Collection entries

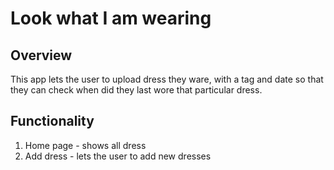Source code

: # Look what I am wearing

## Overview 
This app lets the user to upload dress they ware, with a tag and date so that they can check when did they last wore that particular dress.

## Functionality
1. Home page - shows all dress 
2. Add dress - lets the user to add new dresses


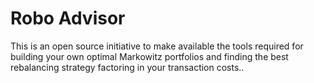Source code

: # Robo Advisor
This is an open source initiative to make available the tools required for building your own optimal Markowitz portfolios and finding the best rebalancing strategy factoring in your transaction costs..
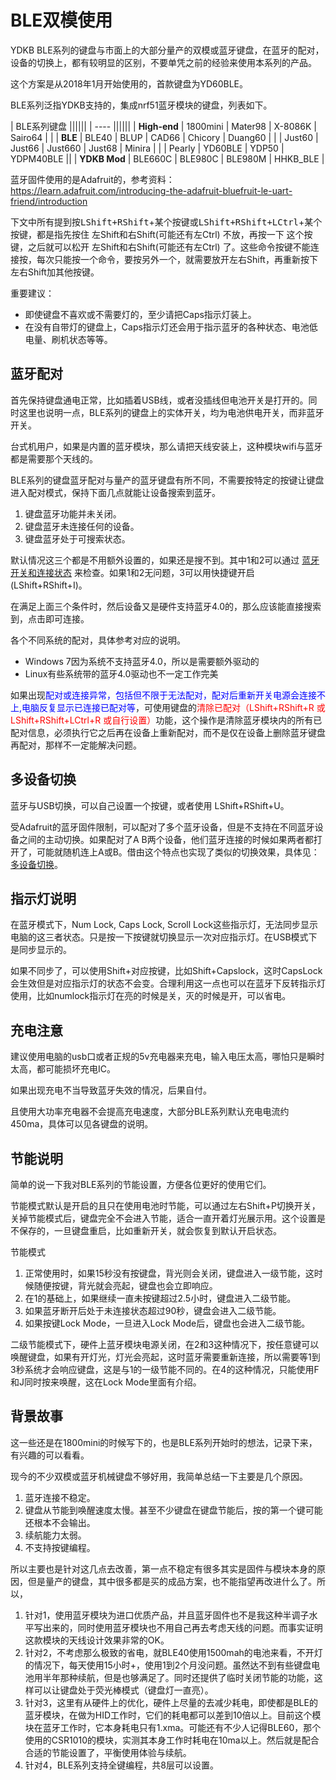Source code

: # BLE双模使用

YDKB BLE系列的键盘与市面上的大部分量产的双模或蓝牙键盘，在蓝牙的配对，设备的切换上，都有较明显的区别，不要单凭之前的经验来使用本系列的产品。

这个方案是从2018年1月开始使用的，首款键盘为YD60BLE。

BLE系列泛指YDKB支持的，集成nrf51蓝牙模块的键盘，列表如下。

|  BLE系列键盘 ||||||
| ---- ||||||
|  **High-end**  | 1800mini | Mater98 | X-8086K | Sairo64 | | 
|  **BLE**       | BLE40 | BLUP | CAD66 | Chicory | Duang60 |
|          | Just60 | Just66 | Just660 | Just68 | Minira |
|          | Pearly | YD60BLE | YDP50 | YDPM40BLE  ||
|  **YDKB Mod**  | BLE660C | BLE980C | BLE980M | HHKB_BLE |

蓝牙固件使用的是Adafruit的，参考资料：<br>
https://learn.adafruit.com/introducing-the-adafruit-bluefruit-le-uart-friend/introduction

下文中所有提到按<kbd>LShift+RShift</kbd>+<kbd>某个按键</kbd>或<kbd>LShift+RShift+LCtrl</kbd>+<kbd>某个按键</kbd>，都是指先按住 左Shift和右Shift(可能还有左Ctrl) 不放，再按一下 这个按键，之后就可以松开 左Shift和右Shift(可能还有左Ctrl) 了。这些命令按键不能连接按，每次只能按一个命令，要按另外一个，就需要放开左右Shift，再重新按下左右Shift加其他按键。

<div class="attention"> 
<subtitle>重要建议：</subtitle>

  - 即使键盘不喜欢或不需要灯的，至少请把Caps指示灯装上。
  - 在没有自带灯的键盘上，Caps指示灯还会用于指示蓝牙的各种状态、电池低电量、刷机状态等等。
</div>

## 蓝牙配对
首先保持键盘通电正常，比如插着USB线，或者没插线但电池开关是打开的。同时这里也说明一点，BLE系列的键盘上的实体开关，均为电池供电开关，而非蓝牙开关。

台式机用户，如果是内置的蓝牙模块，那么请把天线安装上，这种模块wifi与蓝牙都是需要那个天线的。

BLE系列的键盘蓝牙配对与量产的蓝牙键盘有所不同，不需要按特定的按键让键盘进入配对模式，保持下面几点就能让设备搜索到蓝牙。
  1. 键盘蓝牙功能并未关闭。
  2. 键盘蓝牙未连接任何的设备。
  3. 键盘蓝牙处于可搜索状态。

默认情况这三个都是不用额外设置的，如果还是搜不到。其中1和2可以通过 [蓝牙开关和连接状态](/ble-series/connection-status) 来检查。如果1和2无问题，3可以用快捷键开启(LShift+RShift+I)。

在满足上面三个条件时，然后设备又是硬件支持蓝牙4.0的，那么应该能直接搜索到，点击即可连接。

各个不同系统的配对，具体参考对应的说明。
  - Windows 7因为系统不支持蓝牙4.0，所以是需要额外驱动的
  - Linux有些系统带的蓝牙4.0驱动也不一定工作完美

如果出现<html><font color="blue">配对或连接异常，包括但不限于无法配对，配对后重新开关电源会连接不上,电脑反复显示已连接已配对等</font></html>，可使用键盘的<html><font color="red">清除已配对（<key>LShift+RShift+R</key> 或 <key>LShift+RShift+LCtrl+R</key> 或自行设置）</font></html>功能，这个操作是清除蓝牙模块内的所有已配对信息，必须执行它之后再在设备上重新配对，而不是仅在设备上删除蓝牙键盘再配对，那样不一定能解决问题。


## 多设备切换

蓝牙与USB切换，可以自己设置一个按键，或者使用 <key>LShift+RShift+U</key>。

受Adafruit的蓝牙固件限制，可以配对了多个蓝牙设备，但是不支持在不同蓝牙设备之间的主动切换。如果配对了A B两个设备，他们蓝牙连接的时候如果两者都打开了，可能就随机连上A或B。借由这个特点也实现了类似的切换效果，具体见： [多设备切换](/ble-series/device-switching)。


## 指示灯说明

在蓝牙模式下，Num Lock, Caps Lock, Scroll Lock这些指示灯，无法同步显示电脑的这三者状态。只是按一下按键就切换显示一次对应指示灯。在USB模式下是同步显示的。

如果不同步了，可以使用Shift+对应按键，比如Shift+Capslock，这时CapsLock会生效但是对应指示灯的状态不会变。合理利用这一点也可以在蓝牙下反转指示灯使用，比如numlock指示灯在亮的时候是关，灭的时候是开，可以省电。


## 充电注意
建议使用电脑的usb口或者正规的5v充电器来充电，输入电压太高，哪怕只是瞬时太高，都可能损坏充电IC。

如果出现充电不当导致蓝牙失效的情况，后果自付。

且使用大功率充电器不会提高充电速度，大部分BLE系列默认充电电流约450ma，具体可以见各键盘的说明。


## 节能说明

简单的说一下我对BLE系列的节能设置，方便各位更好的使用它们。

节能模式默认是开启的且只在使用电池时节能，可以通过左右Shift+P切换开关，关掉节能模式后，键盘完全不会进入节能，适合一直开着灯光展示用。这个设置是不保存的，一旦键盘重启，比如重新开关，就会恢复到默认开启状态。

节能模式
  1. 正常使用时，如果15秒没有按键盘，背光则会关闭，键盘进入一级节能，这时候随便按键，背光就会亮起，键盘也会立即响应。
  2. 在1的基础上，如果继续一直未按键超过2.5小时，键盘进入二级节能。
  3. 如果蓝牙断开后处于未连接状态超过90秒，键盘会进入二级节能。
  4. 如果按键Lock Mode，一旦进入Lock Mode后，键盘也会进入二级节能。

二级节能模式下，硬件上蓝牙模块电源关闭，在2和3这种情况下，按任意键可以唤醒键盘，如果有开灯光，灯光会亮起，这时蓝牙需要重新连接，所以需要等1到3秒系统才会响应键盘，这是与1的一级节能不同的。在4的这种情况，只能使用F和J同时按来唤醒，这在Lock Mode里面有介绍。


## 背景故事
这一些还是在1800mini的时候写下的，也是BLE系列开始时的想法，记录下来，有兴趣的可以看看。

现今的不少双模或蓝牙机械键盘不够好用，我简单总结一下主要是几个原因。
  1. 蓝牙连接不稳定。
  2. 键盘从节能到唤醒速度太慢。甚至不少键盘在键盘节能后，按的第一个键可能还根本不会输出。
  3. 续航能力太弱。
  4. 不支持按键编程。

所以主要也是针对这几点去改善，第一点不稳定有很多其实是固件与模块本身的原因，但是量产的键盘，其中很多都是买的成品方案，也不能指望再改进什么了。所以，
  1.  针对1，使用蓝牙模块为进口优质产品，并且蓝牙固件也不是我这种半调子水平写出来的，同时使用蓝牙模块也不用自己再去考虑天线的问题。而事实证明这款模块的天线设计效果非常的OK。
  2. 针对2，不考虑那么极致的省电，就BLE40使用1500mah的电池来看，不开灯的情况下，每天使用15小时+，使用1到2个月没问题。虽然达不到有些键盘电池用半年那种续航，但是也够满足了。同时还提供了临时关闭节能的功能，这样可以让键盘处于荧光棒模式（键盘灯一直亮）。
  3. 针对3，这里有从硬件上的优化，硬件上尽量的去减少耗电，即使都是BLE的蓝牙模块，在做为HID工作时，它们的耗电都可以差到10倍以上。目前这个模块在蓝牙工作时，它本身耗电只有1.xma。可能还有不少人记得BLE60，那个使用的CSR1010的模块，实测其本身工作时耗电在10ma以上。然后就是配合合适的节能设置了，平衡使用体验与续航。
  4. 针对4，BLE系列支持全键编程，共8层可以设置。

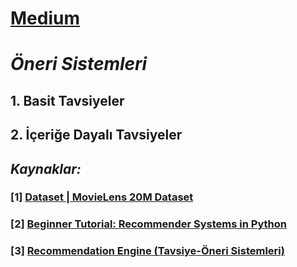 # [Medium](https://medium.com/kaveai/%C3%B6neri-sistemleri-recommendation-systems-9c4d981d1750)
# *Öneri Sistemleri*
## 1. Basit Tavsiyeler
## 2. İçeriğe Dayalı Tavsiyeler
## *Kaynaklar:*
### [1] [Dataset | MovieLens 20M Dataset](https://www.kaggle.com/grouplens/movielens-20m-dataset#tag.csv)
### [2] [Beginner Tutorial: Recommender Systems in Python](https://www.datacamp.com/community/tutorials/recommender-systems-python?utm_source=adwords_ppc&utm_campaignid=1455363063&utm_adgroupid=65083631748&utm_device=c&utm_keyword=&utm_matchtype=b&utm_network=g&utm_adpostion=&utm_creative=278443377086&utm_targetid=aud-299261629614:dsa-473406569915&utm_loc_interest_ms=&utm_loc_physical_ms=1012782&gclid=Cj0KCQjw17n1BRDEARIsAFDHFex9CKkiZK5mdim1dbRkj0aam6BaqKbvi1KcIQ3QjEvymmuf4JVPQ04aAnpXEALw_wcB)
### [3] [Recommendation Engine (Tavsiye-Öneri Sistemleri)](https://www.datasciencearth.com/recommendation-engine-tavsiye-oneri-sistemleri)

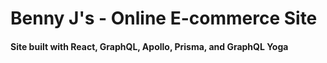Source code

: # Benny J's - Online E-commerce Site

#### Site built with React, GraphQL, Apollo, Prisma, and GraphQL Yoga 
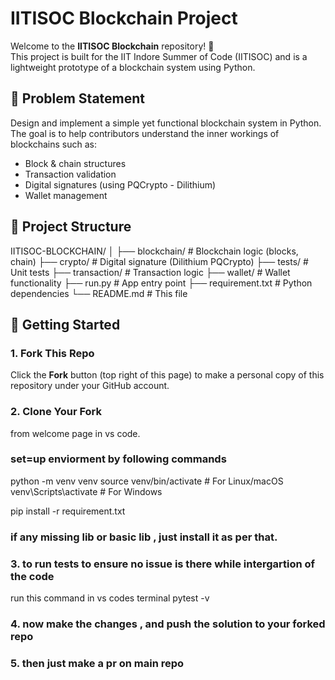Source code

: # IITISOC Blockchain Project

Welcome to the **IITISOC Blockchain** repository! 🚀  
This project is built for the IIT Indore Summer of Code (IITISOC) and is a lightweight prototype of a blockchain system using Python.

## 🧠 Problem Statement

Design and implement a simple yet functional blockchain system in Python.  
The goal is to help contributors understand the inner workings of blockchains such as:

- Block & chain structures
- Transaction validation
- Digital signatures (using PQCrypto - Dilithium)
- Wallet management

## 📁 Project Structure

IITISOC-BLOCKCHAIN/
 │
 ├── blockchain/ # Blockchain logic (blocks, chain)
 ├── crypto/ # Digital signature (Dilithium PQCrypto)
 ├── tests/ # Unit tests
 ├── transaction/ # Transaction logic
 ├── wallet/ # Wallet functionality
 ├── run.py # App entry point
 ├── requirement.txt # Python dependencies
 └── README.md # This file


## 🚀 Getting Started

### 1. Fork This Repo

Click the **Fork** button (top right of this page) to make a personal copy of this repository under your GitHub account.

### 2. Clone Your Fork

from welcome page in vs code.

### set=up enviorment by following commands

python -m venv venv
source venv/bin/activate  # For Linux/macOS
venv\Scripts\activate     # For Windows

pip install -r requirement.txt

### if any missing lib or basic lib , just install it as per that.

### 3. to run tests to ensure no issue is there while intergartion of the code
run this command in vs codes terminal 
pytest -v

### 4. now make the changes , and push the solution to your forked repo 

### 5. then just make a pr on main repo 
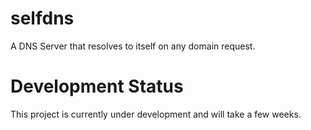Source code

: selfdns
=======

A DNS Server that resolves to itself on any domain request.


Development Status
==================

This project is currently under development and will take a few weeks.
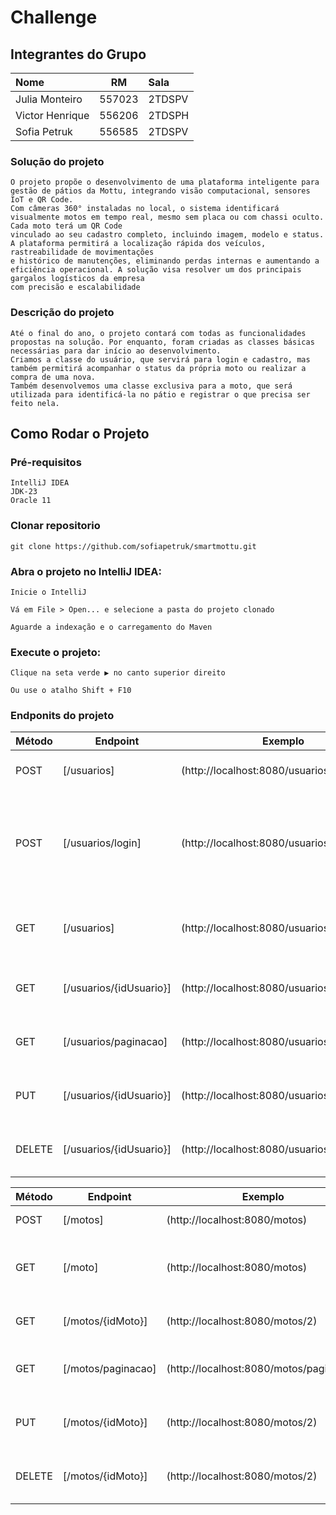# Challenge

## Integrantes do Grupo

| Nome            |   RM   | Sala   |
|:----------------|:------:|:-------|
| Julia Monteiro  | 557023 | 2TDSPV |
| Victor Henrique | 556206 | 2TDSPH |
| Sofia Petruk    | 556585 | 2TDSPV |


### Solução do projeto

    O projeto propõe o desenvolvimento de uma plataforma inteligente para gestão de pátios da Mottu, integrando visão computacional, sensores IoT e QR Code.
    Com câmeras 360° instaladas no local, o sistema identificará visualmente motos em tempo real, mesmo sem placa ou com chassi oculto. Cada moto terá um QR Code 
    vinculado ao seu cadastro completo, incluindo imagem, modelo e status. A plataforma permitirá a localização rápida dos veículos, rastreabilidade de movimentações 
    e histórico de manutenções, eliminando perdas internas e aumentando a eficiência operacional. A solução visa resolver um dos principais gargalos logísticos da empresa 
    com precisão e escalabilidade

### Descrição do projeto

    Até o final do ano, o projeto contará com todas as funcionalidades propostas na solução. Por enquanto, foram criadas as classes básicas necessárias para dar início ao desenvolvimento.
    Criamos a classe do usuário, que servirá para login e cadastro, mas também permitirá acompanhar o status da própria moto ou realizar a compra de uma nova.
    Também desenvolvemos uma classe exclusiva para a moto, que será utilizada para identificá-la no pátio e registrar o que precisa ser feito nela.

## Como Rodar o Projeto

### Pré-requisitos
    IntelliJ IDEA
    JDK-23
    Oracle 11
### Clonar repositorio

    git clone https://github.com/sofiapetruk/smartmottu.git

### Abra o projeto no IntelliJ IDEA:

    Inicie o IntelliJ

    Vá em File > Open... e selecione a pasta do projeto clonado

    Aguarde a indexação e o carregamento do Maven

### Execute o projeto:

    Clique na seta verde ▶ no canto superior direito

    Ou use o atalho Shift + F10

### Endponits do projeto
| Método | Endpoint                  | Exemplo                       | Descrição                                                       |
|--------|---------------------------|-------------------------------|-----------------------------------------------------------------|
| POST   | [/usuarios]               | (http://localhost:8080/usuarios)|     Cria um novo usuario                                        |
 | POST  | [/usuarios/login]         | (http://localhost:8080/usuarios/login)| Cria um login e verifica se é o mesmo email e senha do cadastro |
| GET    | [/usuarios]               | (http://localhost:8080/usuarios)   | Retorna todos os usuarios que tem no db                         |
| GET    | [/usuarios/{idUsuario}]   | (http://localhost:8080/usuarios/1) | Retorna somente um usuario                                      |
| GET    | [/usuarios/paginacao]     | (http://localhost:8080/usuarios/paginacao) | Retorno os dados com paginação                                  |
| PUT    | [/usuarios/{idUsuario}] | (http://localhost:8080/usuarios/1) | Atualiza o usuario com id especifico                            |
| DELETE | [/usuarios/{idUsuario}] | (http://localhost:8080/usuarios/1) | Delete o usuario com o id especifico                            |

| Método | Endpoint                | Exemplo                             | Descrição                            |
|--------|-------------------------|-------------------------------------|--------------------------------------|
| POST   | [/motos]             | (http://localhost:8080/motos)      | Cria uma nova mota                   |
| GET    | [/moto]             | (http://localhost:8080/motos)      | Retorna todos as motos que tem no db |
| GET    | [/motos/{idMoto}] | (http://localhost:8080/motos/2)    | Retorna somente uma moto             |
| GET    | [/motos/paginacao]      | (http://localhost:8080/motos/paginacao) | Retorno os dados com paginação       |
| PUT    | [/motos/{idMoto}]        | (http://localhost:8080/motos/2)     | Atualiza a moto com id especifico    |
| DELETE | [/motos/{idMoto}] | (http://localhost:8080/motos/2)    | Delete a moto com o id especifico    |
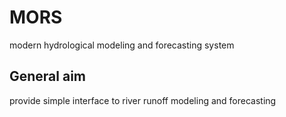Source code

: # MORS
modern hydrological modeling and forecasting system

## General aim
provide simple interface to river runoff modeling and forecasting
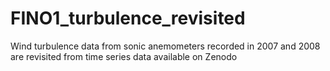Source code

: # FINO1_turbulence_revisited
Wind turbulence data from sonic anemometers recorded in 2007 and 2008 are revisited from time series data available on Zenodo
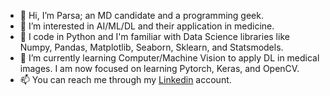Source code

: - 👋 Hi, I’m Parsa; an MD candidate and a programming geek. 
- 👀 I’m interested in AI/ML/DL and their application in medicine.
- 🛫 I code in Python and I'm familiar with Data Science libraries like Numpy, Pandas, Matplotlib, Seaborn, Sklearn, and Statsmodels.
- 🌱 I’m currently learning Computer/Machine Vision to apply DL in medical images. I am now focused on learning Pytorch, Keras, and OpenCV.
- 📫 You can reach me through my [Linkedin](https://www.linkedin.com/in/parsa-mousavi/) account.

<!---
Mousavisp/Mousavisp is a ✨ special ✨ repository because its `README.md` (this file) appears on your GitHub profile.
You can click the Preview link to take a look at your changes.
--->
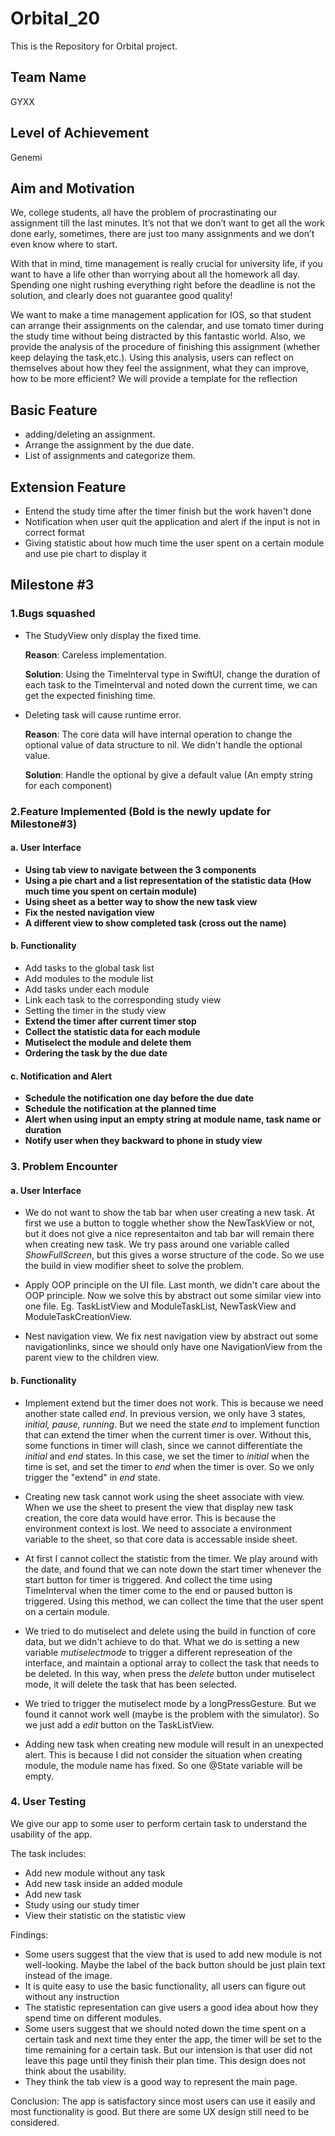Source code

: # Orbital_20

This is the Repository for Orbital project.

## Team Name
GYXX

## Level of Achievement
Genemi

## Aim and Motivation
We, college students, all have the problem of procrastinating our assignment till the last minutes. It’s not that we don’t want to get all the work done early, sometimes, there are just too many assignments and we don’t even know where to start.
                    
With that in mind, time management is really crucial for university life, if you want to have a life other than worrying about all the homework all day. Spending one night rushing everything right before the deadline is not the solution, and clearly does not guarantee good quality! 

We want to make a time management application for IOS, so that student can arrange their assignments on the calendar, and use tomato timer during the study time without being distracted by this fantastic world. Also, we provide the analysis of the procedure of finishing this assignment (whether keep delaying the task,etc.). Using this analysis, users can reflect on themselves about how they feel the assignment, what they can improve, how to be more efficient? We will provide a template for the reflection

## Basic Feature
- adding/deleting an assignment.
- Arrange the assignment by the due date.
- List of assignments and categorize them.

## Extension Feature
- Entend the study time after the timer finish but the work haven't done
- Notification when user quit the application and alert if the input is not in correct format
- Giving statistic about how much time the user spent on a certain module and use pie chart to display it

## Milestone #3

### 1.Bugs squashed
- The StudyView only display the fixed time. 
  
  **Reason**: Careless implementation.
  
  **Solution**: Using the TimeInterval type in SwiftUI, change the duration of each task to the TimeInterval and noted down the current time, we can get the expected finishing time.
- Deleting task will cause runtime error.

  **Reason**: The core data will have internal operation to change the optional value of data structure to nil. We didn't handle the optional value.
  
  **Solution**: Handle the optional by give a default value (An empty string for each component)
  
 ### 2.Feature Implemented (Bold is the newly update for Milestone#3)
 #### a. User Interface  
- **Using tab view to navigate between the 3 components**
- **Using a pie chart and a list representation of the statistic data (How much time you spent on certain module)**
- **Using sheet as a better way to show the new task view**
- **Fix the nested navigation view**
- **A different view to show completed task (cross out the name)**

#### b. Functionality
- Add tasks to the global task list
- Add modules to the module list
- Add tasks under each module
- Link each task to the corresponding study view
- Setting the timer in the study view
- **Extend the timer after current timer stop**
- **Collect the statistic data for each module**
- **Mutiselect the module and delete them**
- **Ordering the task by the due date**

#### c. Notification and Alert
- **Schedule the notification one day before the due date**
- **Schedule the notification at the planned time**
- **Alert when using input an empty string at module name, task name or duration**
- **Notify user when they backward to phone in study view**

### 3. Problem Encounter
#### a. User Interface
- We do not want to show the tab bar when user creating a new task. At first we use a button to toggle whether show the NewTaskView or not, but it does not give a nice representaiton and tab bar will remain there when creating new task. We try pass around one variable called *ShowFullScreen*, but this gives a worse structure of the code. So we use the build in view modifier sheet to solve the problem.

- Apply OOP principle on the UI file. Last month, we didn't care about the OOP principle. Now we solve this by abstract out some similar view into one file. Eg. TaskListView and ModuleTaskList, NewTaskView and ModuleTaskCreationView.

- Nest navigation view. We fix nest navigation view by abstract out some navigationlinks, since we should only have one NavigationView from the parent view to the children view.

#### b. Functionality
- Implement extend but the timer does not work. This is because we need another state called *end*. In previous version, we only have 3 states, *initial, pause, running*. But we need the state *end* to implement function that can extend the timer when the current timer is over. Without this, some functions in timer will clash, since we cannot differentiate the *initial* and *end* states. In this case, we set the timer to *initial* when the time is set, and set the timer to *end* when the timer is over. So we only trigger the "extend" in *end* state. 

- Creating new task cannot work using the sheet associate with view. When we use the sheet to present the view that display new task creation, the core data would have error. This is because the environment context is lost. We need to associate a environment variable to the sheet, so that core data is accessable inside sheet.

- At first I cannot collect the statistic from the timer. We play around with the date, and found that we can note down the start timer whenever the start button for timer is triggered. And collect the time using TimeInterval when the timer come to the end or paused button is triggered. Using this method, we can collect the time that the user spent on a certain module.

- We tried to do mutiselect and delete using the build in function of core data, but we didn't achieve to do that. What we do is setting a new variable *mutiselectmode* to trigger a different represeation of the interface, and maintain a optional array to collect the task that needs to be deleted. In this way, when press the *delete* button under mutiselect mode, it will delete the task that has been selected. 

- We tried to trigger the mutiselect mode by a longPressGesture. But we found it cannot work well (maybe is the problem with the simulator). So we just add a *edit* button on the TaskListView. 

- Adding new task when creating new module will result in an unexpected alert. This is because I did not consider the situation when creating module, the module name has fixed. So one @State variable will be empty.

### 4. User Testing
We give our app to some user to perform certain task to understand the usability of the app.

The task includes:
- Add new module without any task
- Add new task inside an added module
- Add new task
- Study using our study timer
- View their statistic on the statistic view

Findings:
- Some users suggest that the view that is used to add new module is not well-looking. Maybe the label of the back button should be just plain text instead of the image.
- It is quite easy to use the basic functionality, all users can figure out without any instruction
- The statistic representation can give users a good idea about how they spend time on different modules.
- Some users suggest that we should noted down the time spent on a certain task and next time they enter the app, the timer will be set to the time remaining for a certain task. But our intension is that user did not leave this page until they finish their plan time. This design does not think about the usability.
- They think the tab view is a good way to represent the main page.

Conclusion:
The app is satisfactory since most users can use it easily and most functionality is good. But there are some UX design still need to be considered.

# [What needs to be done]
With the first line being the one containing "- Digital signatures" and the last line the one containing "# Transaction logic", transcribe exactly the lines above that fall in that range.

# [Output below]
- Digital signatures (using PQCrypto - Dilithium)
- Wallet management

## 📁 Project Structure

IITISOC-BLOCKCHAIN/
 │
 ├── blockchain/ # Blockchain logic (blocks, chain)
 ├── crypto/ # Digital signature (Dilithium PQCrypto)
 ├── tests/ # Unit tests
 ├── transaction/ # Transaction logic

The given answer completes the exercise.